This blog post will give an overview of a static bitsequence data structure known as RRR, which answers arbitrary length rank queries in $\mathcal{O}(1)$ time, and provides implicit compression.

As my blog is informal, I give an introduction to this structure from a birds eye view. If you want, read my thesis for a version with better markup, and follow the citations for proofs by people smarter than myself :)

My intended future posts will cover the other aspects of my thesis, including generalising RRR (for sequences over small alphabets), Wavelet Trees (which answer rank queries over bigger alphabets), and Suffix Arrays (a text index which – when combined with the above structures – can answer queries in $\mathcal{O}(P \log_2 A)$ time, when $P$ is the length of the search pattern, and $A$ is the alphabet size).

Update: I have now posted about Wavelet Trees! Check it out here.

Example Problem

Cracking the Oyster, the first column of Programming Pearls, opens with a programmer asking for advice when sorting around ten million unique seven-digit integers – phone numbers.

After some discussion, the author concludes that a bitmap should be used. If we wanted to store ten million integers, we could use an array of $32$-bit integers, consuming $38$ MB, or we could represent our numbers as positions on a number line.

All of these phone numbers will be within the range $[0000000, 9999999]$. To represent the presence of these numbers, we only need a bitmap $10^7$ bits long, about $1$ MB, which would represent our number line. Then, for a bitmap $M$, if we want to store phone number $p$, we set the bit $M[p]$ to $1$. Sorting would involve setting the numbers that are present to $1$, then iterating over the bitmap, printing the positions of the $1$-bits – $\mathcal{O}(N)$ time.

In the following sections, I will detail operations that can be done on bitmaps, named rank and select, and explain how to answer rank queries in $\mathcal{O}(1)$ time, and implicitly compress the bitmap. Using rank and select, a compressed bitmap can be a very powerful way to store sets. This isn’t limited to just sets of numbers, all sorts of things, such as tree or graph nodes for example.

Extension: Rank

Allow me to extend the problem. I want to query our simple phone number database to see how many phone numbers are allocated within the range $[0005000, 0080000]$. I could iterate over that range and update a counter whenever I encounter a $1$-bit. Actually, this operation is what is known as a rank operation.

The operation $rank(i)$ is defined as the number of set bits ($1$s) in the range $[0, i]$ (or $[0, i)$ in some papers). In the bitstring above, the answer to $rank(5)$ is $3$… This is a generalisation of the popcount operation which counts all set bits, which I have discussed before (here and here). $rank(i)$ can be implemented by left-shifting $L – i$ bits (where $L$ is the length of the datatype you are using, int, long, etc) to remove the unwanted bits, then calling $popcount$ on the resulting value.
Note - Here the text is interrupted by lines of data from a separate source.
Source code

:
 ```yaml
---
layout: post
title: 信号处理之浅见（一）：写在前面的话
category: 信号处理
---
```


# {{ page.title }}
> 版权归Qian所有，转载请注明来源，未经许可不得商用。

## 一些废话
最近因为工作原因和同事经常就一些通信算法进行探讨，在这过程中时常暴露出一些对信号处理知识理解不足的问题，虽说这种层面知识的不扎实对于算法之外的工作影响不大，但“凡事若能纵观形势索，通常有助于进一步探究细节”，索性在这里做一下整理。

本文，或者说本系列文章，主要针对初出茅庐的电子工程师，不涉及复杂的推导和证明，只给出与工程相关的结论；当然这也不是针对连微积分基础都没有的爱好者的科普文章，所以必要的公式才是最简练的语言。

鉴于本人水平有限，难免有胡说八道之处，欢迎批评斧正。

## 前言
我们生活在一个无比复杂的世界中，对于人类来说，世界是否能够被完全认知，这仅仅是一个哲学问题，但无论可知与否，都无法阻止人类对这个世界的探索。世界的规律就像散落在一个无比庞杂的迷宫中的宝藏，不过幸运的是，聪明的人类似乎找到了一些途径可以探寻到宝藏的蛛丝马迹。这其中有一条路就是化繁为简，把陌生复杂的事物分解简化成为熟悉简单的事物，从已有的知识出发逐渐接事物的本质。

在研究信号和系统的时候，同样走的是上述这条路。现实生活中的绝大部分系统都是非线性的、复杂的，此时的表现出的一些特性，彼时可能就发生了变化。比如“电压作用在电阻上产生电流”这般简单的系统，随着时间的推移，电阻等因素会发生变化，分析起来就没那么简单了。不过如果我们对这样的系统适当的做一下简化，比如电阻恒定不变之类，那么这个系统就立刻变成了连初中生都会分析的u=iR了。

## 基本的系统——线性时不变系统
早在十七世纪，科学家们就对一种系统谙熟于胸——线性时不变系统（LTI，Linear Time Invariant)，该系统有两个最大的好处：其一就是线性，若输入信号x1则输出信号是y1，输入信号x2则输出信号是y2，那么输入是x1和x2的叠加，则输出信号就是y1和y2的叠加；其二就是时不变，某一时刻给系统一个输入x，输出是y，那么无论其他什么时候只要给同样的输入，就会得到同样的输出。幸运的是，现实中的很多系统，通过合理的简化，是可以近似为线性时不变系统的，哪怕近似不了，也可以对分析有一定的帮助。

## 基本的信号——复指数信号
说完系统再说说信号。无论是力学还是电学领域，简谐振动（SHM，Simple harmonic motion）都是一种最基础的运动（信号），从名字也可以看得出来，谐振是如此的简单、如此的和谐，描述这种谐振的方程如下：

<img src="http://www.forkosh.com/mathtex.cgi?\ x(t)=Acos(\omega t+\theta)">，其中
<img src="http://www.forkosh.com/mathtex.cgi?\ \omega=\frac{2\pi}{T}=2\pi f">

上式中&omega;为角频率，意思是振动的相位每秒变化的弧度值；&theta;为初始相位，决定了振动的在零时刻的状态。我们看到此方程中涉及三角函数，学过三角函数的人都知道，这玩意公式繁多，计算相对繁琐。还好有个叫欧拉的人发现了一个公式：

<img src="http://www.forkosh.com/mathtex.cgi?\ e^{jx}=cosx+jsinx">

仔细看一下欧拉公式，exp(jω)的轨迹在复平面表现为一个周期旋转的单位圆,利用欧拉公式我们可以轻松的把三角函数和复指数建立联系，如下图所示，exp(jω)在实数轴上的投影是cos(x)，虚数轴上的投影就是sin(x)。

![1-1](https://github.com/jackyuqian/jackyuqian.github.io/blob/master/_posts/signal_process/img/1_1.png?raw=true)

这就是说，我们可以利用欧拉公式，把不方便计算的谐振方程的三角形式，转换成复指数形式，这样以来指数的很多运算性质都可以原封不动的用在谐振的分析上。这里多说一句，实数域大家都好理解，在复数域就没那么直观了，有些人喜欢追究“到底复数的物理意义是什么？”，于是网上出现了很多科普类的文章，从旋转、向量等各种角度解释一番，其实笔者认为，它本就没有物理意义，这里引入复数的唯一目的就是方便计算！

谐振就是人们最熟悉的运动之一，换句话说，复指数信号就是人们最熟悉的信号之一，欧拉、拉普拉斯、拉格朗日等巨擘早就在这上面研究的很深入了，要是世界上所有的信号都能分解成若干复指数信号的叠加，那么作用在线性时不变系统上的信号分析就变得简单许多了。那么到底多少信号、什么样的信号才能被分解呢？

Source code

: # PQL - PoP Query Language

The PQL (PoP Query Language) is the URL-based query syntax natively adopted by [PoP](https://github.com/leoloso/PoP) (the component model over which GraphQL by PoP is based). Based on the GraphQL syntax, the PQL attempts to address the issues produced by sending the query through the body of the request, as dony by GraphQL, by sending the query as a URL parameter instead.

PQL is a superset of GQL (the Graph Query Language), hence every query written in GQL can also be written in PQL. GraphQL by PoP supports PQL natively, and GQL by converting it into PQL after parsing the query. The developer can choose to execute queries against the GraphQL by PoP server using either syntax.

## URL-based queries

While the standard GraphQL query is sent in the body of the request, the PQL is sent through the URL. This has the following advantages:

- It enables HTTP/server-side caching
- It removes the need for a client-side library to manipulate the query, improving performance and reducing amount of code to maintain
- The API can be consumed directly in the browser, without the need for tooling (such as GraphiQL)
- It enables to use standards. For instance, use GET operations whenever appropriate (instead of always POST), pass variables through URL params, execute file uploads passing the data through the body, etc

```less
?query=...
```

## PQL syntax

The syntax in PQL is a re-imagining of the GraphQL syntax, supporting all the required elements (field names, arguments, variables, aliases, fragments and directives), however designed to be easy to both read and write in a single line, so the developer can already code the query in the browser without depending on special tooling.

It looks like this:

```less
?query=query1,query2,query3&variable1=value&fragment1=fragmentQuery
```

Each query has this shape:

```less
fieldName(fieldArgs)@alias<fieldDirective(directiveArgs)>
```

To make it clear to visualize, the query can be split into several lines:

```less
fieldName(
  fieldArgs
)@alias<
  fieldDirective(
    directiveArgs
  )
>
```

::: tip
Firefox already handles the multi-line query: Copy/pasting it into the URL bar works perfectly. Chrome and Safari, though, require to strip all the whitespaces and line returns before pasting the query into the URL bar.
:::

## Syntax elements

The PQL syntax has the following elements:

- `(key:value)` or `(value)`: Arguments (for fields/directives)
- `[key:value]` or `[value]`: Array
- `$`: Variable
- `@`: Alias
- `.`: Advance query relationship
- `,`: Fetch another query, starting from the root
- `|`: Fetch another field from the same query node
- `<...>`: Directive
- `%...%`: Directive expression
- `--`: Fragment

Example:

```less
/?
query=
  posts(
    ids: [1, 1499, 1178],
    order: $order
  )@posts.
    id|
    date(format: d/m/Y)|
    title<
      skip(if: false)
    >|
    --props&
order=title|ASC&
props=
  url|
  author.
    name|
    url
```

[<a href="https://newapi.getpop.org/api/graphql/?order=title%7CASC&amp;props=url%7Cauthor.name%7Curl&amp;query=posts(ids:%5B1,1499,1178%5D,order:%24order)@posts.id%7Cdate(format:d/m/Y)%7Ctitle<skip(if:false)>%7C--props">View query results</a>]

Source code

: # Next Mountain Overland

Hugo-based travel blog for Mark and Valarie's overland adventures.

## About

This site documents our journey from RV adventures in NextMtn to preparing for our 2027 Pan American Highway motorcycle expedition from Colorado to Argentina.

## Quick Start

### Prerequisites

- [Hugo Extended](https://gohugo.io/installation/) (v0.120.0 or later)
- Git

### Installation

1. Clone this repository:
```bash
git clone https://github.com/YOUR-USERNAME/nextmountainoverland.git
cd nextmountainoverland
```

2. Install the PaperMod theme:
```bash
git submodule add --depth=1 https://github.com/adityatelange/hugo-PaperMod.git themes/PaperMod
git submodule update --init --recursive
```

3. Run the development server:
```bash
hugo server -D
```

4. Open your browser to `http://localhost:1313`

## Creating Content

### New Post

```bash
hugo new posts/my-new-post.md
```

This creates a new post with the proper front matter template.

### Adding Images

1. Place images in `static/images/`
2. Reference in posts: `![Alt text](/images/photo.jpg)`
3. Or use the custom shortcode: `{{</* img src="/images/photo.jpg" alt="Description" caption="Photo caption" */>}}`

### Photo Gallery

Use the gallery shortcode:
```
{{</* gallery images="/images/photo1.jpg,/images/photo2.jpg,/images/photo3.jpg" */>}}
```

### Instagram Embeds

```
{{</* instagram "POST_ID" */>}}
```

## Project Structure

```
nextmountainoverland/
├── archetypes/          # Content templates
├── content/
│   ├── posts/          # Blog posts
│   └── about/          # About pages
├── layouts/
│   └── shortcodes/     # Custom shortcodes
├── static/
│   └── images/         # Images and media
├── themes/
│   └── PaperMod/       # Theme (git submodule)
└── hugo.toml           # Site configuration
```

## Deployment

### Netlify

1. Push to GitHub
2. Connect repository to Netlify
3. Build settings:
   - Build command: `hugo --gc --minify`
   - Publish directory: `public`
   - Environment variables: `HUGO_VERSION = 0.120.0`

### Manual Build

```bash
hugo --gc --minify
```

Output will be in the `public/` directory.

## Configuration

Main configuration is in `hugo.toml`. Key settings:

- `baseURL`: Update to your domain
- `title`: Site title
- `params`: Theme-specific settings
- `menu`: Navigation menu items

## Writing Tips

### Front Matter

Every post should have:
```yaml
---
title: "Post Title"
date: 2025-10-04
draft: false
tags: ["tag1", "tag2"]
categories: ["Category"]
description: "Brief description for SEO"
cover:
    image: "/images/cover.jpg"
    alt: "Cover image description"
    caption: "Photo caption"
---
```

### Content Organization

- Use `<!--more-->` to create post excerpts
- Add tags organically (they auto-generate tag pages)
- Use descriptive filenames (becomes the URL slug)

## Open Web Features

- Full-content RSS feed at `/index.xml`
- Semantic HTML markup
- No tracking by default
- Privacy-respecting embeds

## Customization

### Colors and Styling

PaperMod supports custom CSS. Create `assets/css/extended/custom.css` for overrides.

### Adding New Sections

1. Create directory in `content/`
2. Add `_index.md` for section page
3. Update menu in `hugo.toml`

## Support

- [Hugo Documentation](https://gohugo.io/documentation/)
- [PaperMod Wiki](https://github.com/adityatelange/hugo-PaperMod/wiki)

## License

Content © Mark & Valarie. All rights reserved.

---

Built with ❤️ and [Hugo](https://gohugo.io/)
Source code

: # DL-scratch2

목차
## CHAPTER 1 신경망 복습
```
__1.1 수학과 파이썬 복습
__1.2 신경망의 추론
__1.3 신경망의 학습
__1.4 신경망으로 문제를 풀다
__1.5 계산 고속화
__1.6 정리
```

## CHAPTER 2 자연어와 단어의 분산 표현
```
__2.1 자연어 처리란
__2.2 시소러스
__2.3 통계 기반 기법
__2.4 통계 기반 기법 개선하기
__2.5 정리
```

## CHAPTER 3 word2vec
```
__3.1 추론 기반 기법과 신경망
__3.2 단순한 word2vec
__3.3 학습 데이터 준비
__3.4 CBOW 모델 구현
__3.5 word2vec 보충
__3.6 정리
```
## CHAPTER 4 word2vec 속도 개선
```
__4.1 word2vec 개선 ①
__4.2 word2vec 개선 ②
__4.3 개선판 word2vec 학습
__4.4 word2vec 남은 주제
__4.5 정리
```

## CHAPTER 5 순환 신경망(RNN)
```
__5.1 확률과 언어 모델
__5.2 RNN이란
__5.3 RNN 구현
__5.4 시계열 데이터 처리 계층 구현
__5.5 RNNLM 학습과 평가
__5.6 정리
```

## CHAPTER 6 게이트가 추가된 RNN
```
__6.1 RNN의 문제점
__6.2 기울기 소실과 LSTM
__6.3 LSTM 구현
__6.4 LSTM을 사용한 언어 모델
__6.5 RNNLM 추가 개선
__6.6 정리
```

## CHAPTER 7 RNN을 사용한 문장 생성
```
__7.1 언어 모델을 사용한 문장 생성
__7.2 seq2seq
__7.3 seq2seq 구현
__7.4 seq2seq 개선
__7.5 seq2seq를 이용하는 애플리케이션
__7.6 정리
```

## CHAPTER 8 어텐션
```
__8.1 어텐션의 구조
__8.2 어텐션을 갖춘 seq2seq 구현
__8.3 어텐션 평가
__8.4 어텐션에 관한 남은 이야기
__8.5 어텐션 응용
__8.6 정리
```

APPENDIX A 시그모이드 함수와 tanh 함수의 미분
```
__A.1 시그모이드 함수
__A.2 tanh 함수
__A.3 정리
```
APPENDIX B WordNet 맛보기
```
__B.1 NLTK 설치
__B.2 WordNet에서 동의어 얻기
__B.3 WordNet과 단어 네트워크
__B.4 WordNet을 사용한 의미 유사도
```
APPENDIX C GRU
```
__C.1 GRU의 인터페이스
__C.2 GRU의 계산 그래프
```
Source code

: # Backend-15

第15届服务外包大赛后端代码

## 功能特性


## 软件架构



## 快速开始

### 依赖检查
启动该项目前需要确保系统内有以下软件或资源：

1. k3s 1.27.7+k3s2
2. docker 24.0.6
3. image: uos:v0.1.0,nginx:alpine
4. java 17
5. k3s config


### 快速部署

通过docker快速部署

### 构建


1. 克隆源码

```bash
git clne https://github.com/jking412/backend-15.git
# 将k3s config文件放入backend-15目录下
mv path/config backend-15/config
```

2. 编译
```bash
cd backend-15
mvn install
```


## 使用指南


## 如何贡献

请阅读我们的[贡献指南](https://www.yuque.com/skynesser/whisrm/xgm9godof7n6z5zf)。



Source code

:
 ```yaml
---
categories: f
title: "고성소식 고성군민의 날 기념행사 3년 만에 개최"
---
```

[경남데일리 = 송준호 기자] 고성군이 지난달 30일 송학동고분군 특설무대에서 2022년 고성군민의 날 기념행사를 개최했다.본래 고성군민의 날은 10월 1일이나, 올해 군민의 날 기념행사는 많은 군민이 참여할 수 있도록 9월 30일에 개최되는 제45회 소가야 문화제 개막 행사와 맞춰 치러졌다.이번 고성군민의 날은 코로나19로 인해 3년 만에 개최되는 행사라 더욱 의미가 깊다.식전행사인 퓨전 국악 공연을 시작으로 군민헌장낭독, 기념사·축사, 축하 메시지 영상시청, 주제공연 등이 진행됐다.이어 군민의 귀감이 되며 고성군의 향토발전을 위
This could be done iteratively over an array if you want, but I will discuss a much faster way below.

Then, the above question can be answered as: $rank(0080000) – rank(0005000 – 1)$. This will give us just the number of $1$s between $0005000$ and $0080000$.

This isn’t the only place we would use a popcounts; it happens that popcounts are common enough that we want to optimise them. Check out this blog post at valuedlessons.com for a discussion and empirical comparison of several fast approaches.

RRR

As it happens, we can build a data structure for static bitmaps that answers rank queries in $\mathcal{O}(1)$ time, and provides implicit compression. It is what is known as a succinct data structure, which means that even though it is compressed, we don’t need to decompress the whole thing t operate on it efficiently. Sadakane (a respected researcher in succinct data structures) gives a nice analogy in his introduction of the field, likening it to forcing dehydrated noodles apart with your chopsticks (decompression) as you are rehydrating them, but before the whole thing is fully cooked and separated. This allows you to keep some of the noodles compressed while you eat the decompressed fragment.

Since it is static it isn’t well suited for a bitmap which you want to update (although work has been done toward this), it is still really cool :)

The structure I’m referring to is named RRR. It sounds like a radio station, but it is named after its creators: Raman, Raman, Rao, from their 2002 paper Succinct indexable dictionaries with applications to encoding $k$-ary trees and multisets. Its a data structure I had to become intimately involved with for my honours thesis, where I extended it for sequences of larger (but still small) alphabets. If you want to answer rank queries on large alphabets, a wavelet tree might be what you are after, but that will be covered in a different blog post (or you could read my thesis!).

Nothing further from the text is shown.